It’s A Matter Of Trust
It's no wonder that our politics system is a mess when you realize that people don't trust each other much anymore.
Chris Cilliizza passes on this animated GIF showing the changing responses to a basic poll question — “Generally speaking, would you say that most people can be trusted or that you can’t be too careful in dealing with people?”
As Cillizza notes, it doesn’t paint a pretty picture:
As Morgan notes in a fascinating Medium piece on our declining trust in one another: ”The percentage of all respondents who said that most people can be trusted dropped from about 46 percent in 1972 to about 32 percent in 2012.”

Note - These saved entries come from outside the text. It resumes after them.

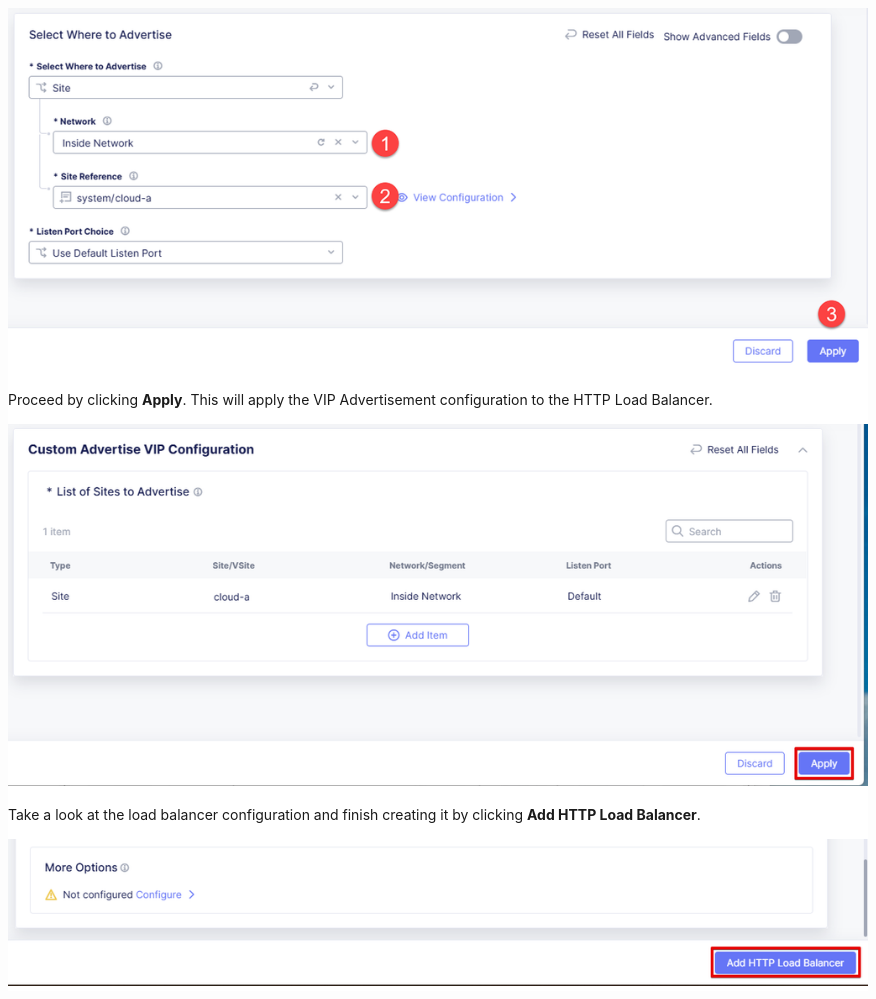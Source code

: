 ![Cloud B LB Advertisement Add Details](assets/cloud_b_lb_avertisement_add_details.png)

Proceed by clicking **Apply**. This will apply the VIP Advertisement configuration to the HTTP Load Balancer.

![Cloud B LB Advertisement Continue](assets/cloud_b_lb_avertisement_continue.png)

Take a look at the load balancer configuration and finish creating it by clicking **Add HTTP Load Balancer**.

![Cloud B LB Save](assets/cloud_b_lb_save.png)
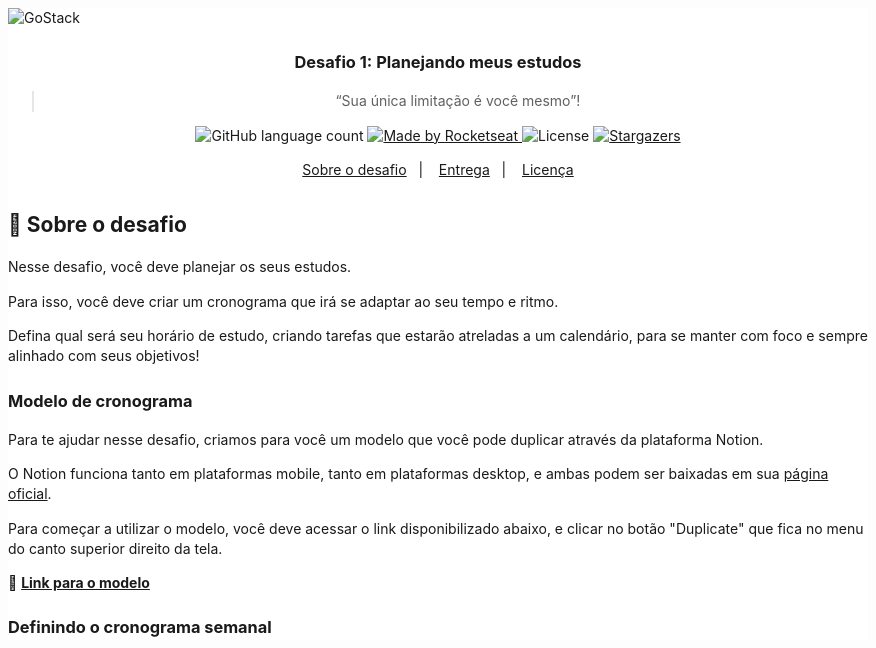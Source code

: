 <img alt="GoStack" src="https://storage.googleapis.com/golden-wind/bootcamp-gostack/header-desafios.png" />

<h3 align="center">
  Desafio 1: Planejando meus estudos
</h3>

<blockquote align="center">“Sua única limitação é você mesmo”!</blockquote>

<p align="center">
  <img alt="GitHub language count" src="https://img.shields.io/github/languages/count/rocketseat/bootcamp-gostack-desafios?color=%2304D361">

  <a href="https://rocketseat.com.br">
    <img alt="Made by Rocketseat" src="https://img.shields.io/badge/made%20by-Rocketseat-%2304D361">
  </a>

  <img alt="License" src="https://img.shields.io/badge/license-MIT-%2304D361">

  <a href="https://github.com/Rocketseat/bootcamp-gostack-desafios/stargazers">
    <img alt="Stargazers" src="https://img.shields.io/github/stars/rocketseat/bootcamp-gostack-desafios?style=social">
  </a>
</p>

<p align="center">
  <a href="#rocket-sobre-o-desafio">Sobre o desafio</a>&nbsp;&nbsp;&nbsp;|&nbsp;&nbsp;&nbsp;
  <a href="#calendar-entrega">Entrega</a>&nbsp;&nbsp;&nbsp;|&nbsp;&nbsp;&nbsp;
  <a href="#memo-licença">Licença</a>
</p>

## :rocket: Sobre o desafio

Nesse desafio, você deve planejar os seus estudos.

Para isso, você deve criar um cronograma que irá se adaptar ao seu tempo e ritmo.

Defina qual será seu horário de estudo, criando tarefas que estarão atreladas a um calendário, para se manter com foco e sempre alinhado com seus objetivos!

### Modelo de cronograma

Para te ajudar nesse desafio, criamos para você um modelo que você pode duplicar através da plataforma Notion.

O Notion funciona tanto em plataformas mobile, tanto em plataformas desktop, e ambas podem ser baixadas em sua [página oficial](https://www.notion.so/product).

Para começar a utilizar o modelo, você deve acessar o link disponibilizado abaixo, e clicar no botão "Duplicate" que fica no menu do canto superior direito da tela.

📄 **[Link para o modelo](https://www.notion.so/Cronograma-de-estudos-e390bc8d2f5743668ec03348a3306070)**

### Definindo o cronograma semanal

<p align="center">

Morgan doesn’t attempt to draw a single conclusion for the “why” behind our erosion in trust. And, there’s no way a single factor is responsible for such a large societal change. But, he does not that the ubiquity of television, the Internet and smart phones have fueled less direct human interaction and, therefore, perhaps also fueled a lack of willingness to give others the benefit of the doubt.
I’m not sure it’s fair or accurate to single out technology as the reason that our basic trust in our fellow Americans has declined over time, although it no doubt does contribute to it to the extent that human interaction is less common than it used to be. Perhaps it’s also just the case that we’ve become more cynical over time and that the pressures of rough economic times have hardened our edges.

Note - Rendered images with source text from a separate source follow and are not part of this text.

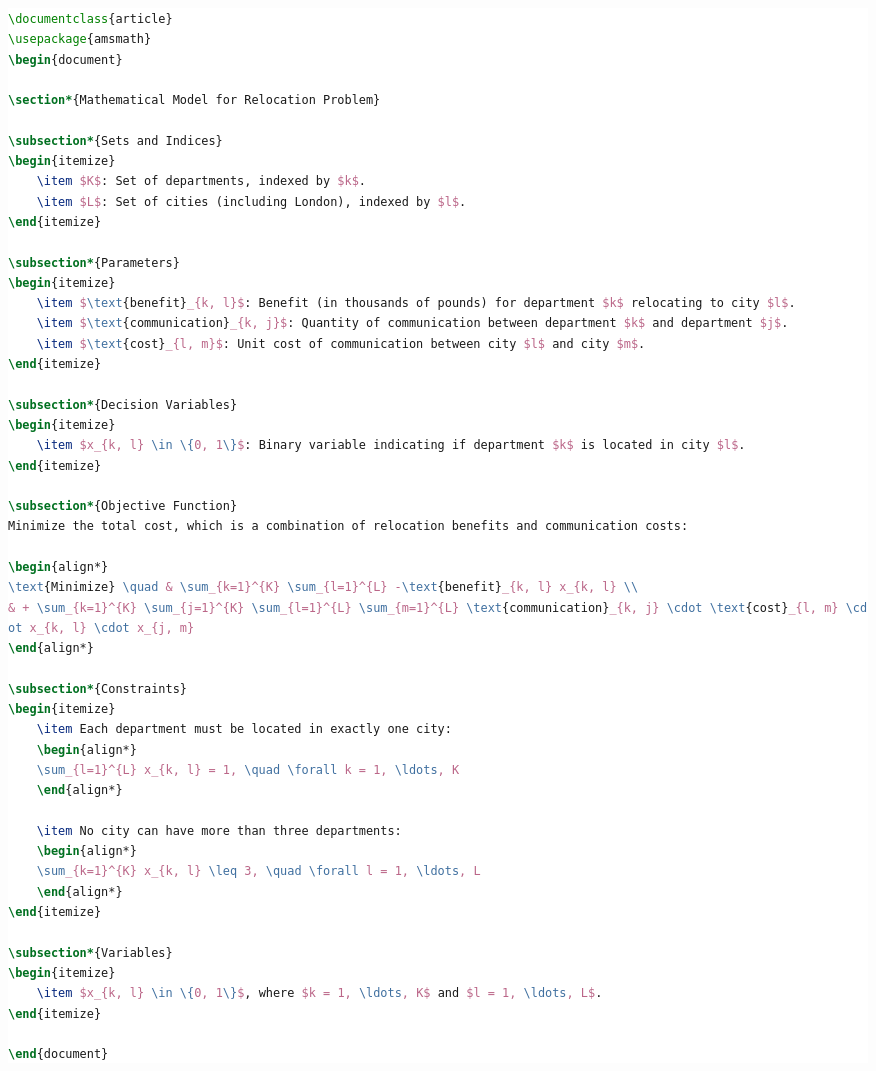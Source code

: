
 ```latex
\documentclass{article}
\usepackage{amsmath}
\begin{document}

\section*{Mathematical Model for Relocation Problem}

\subsection*{Sets and Indices}
\begin{itemize}
    \item $K$: Set of departments, indexed by $k$.
    \item $L$: Set of cities (including London), indexed by $l$.
\end{itemize}

\subsection*{Parameters}
\begin{itemize}
    \item $\text{benefit}_{k, l}$: Benefit (in thousands of pounds) for department $k$ relocating to city $l$.
    \item $\text{communication}_{k, j}$: Quantity of communication between department $k$ and department $j$.
    \item $\text{cost}_{l, m}$: Unit cost of communication between city $l$ and city $m$.
\end{itemize}

\subsection*{Decision Variables}
\begin{itemize}
    \item $x_{k, l} \in \{0, 1\}$: Binary variable indicating if department $k$ is located in city $l$.
\end{itemize}

\subsection*{Objective Function}
Minimize the total cost, which is a combination of relocation benefits and communication costs:

\begin{align*}
\text{Minimize} \quad & \sum_{k=1}^{K} \sum_{l=1}^{L} -\text{benefit}_{k, l} x_{k, l} \\
& + \sum_{k=1}^{K} \sum_{j=1}^{K} \sum_{l=1}^{L} \sum_{m=1}^{L} \text{communication}_{k, j} \cdot \text{cost}_{l, m} \cdot x_{k, l} \cdot x_{j, m}
\end{align*}

\subsection*{Constraints}
\begin{itemize}
    \item Each department must be located in exactly one city:
    \begin{align*}
    \sum_{l=1}^{L} x_{k, l} = 1, \quad \forall k = 1, \ldots, K
    \end{align*}

    \item No city can have more than three departments:
    \begin{align*}
    \sum_{k=1}^{K} x_{k, l} \leq 3, \quad \forall l = 1, \ldots, L
    \end{align*}
\end{itemize}

\subsection*{Variables}
\begin{itemize}
    \item $x_{k, l} \in \{0, 1\}$, where $k = 1, \ldots, K$ and $l = 1, \ldots, L$.
\end{itemize}

\end{document}
```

To some extent, this lack of trust reflects itself in our politics, where people on both sides of the political aisle are far more likely to believe the worst about the people on the others side than they seemed to be in the past. It’s not enough that you might think your political opponent is wrong, but it’s almost now a requirement that such a person be classified as someone who is evil, has nefarious motives, is being duped by others into taking the “wrong” position, or is just plain stupid just because they disagree with you. And, yes, this is something that both sides do all to frequently. It’s not healthy for our political culture, or for the nation as a whole, and maybe it wouldn’t be so prevalent if we got to know our fellow Americans better and learned that they can be trusted.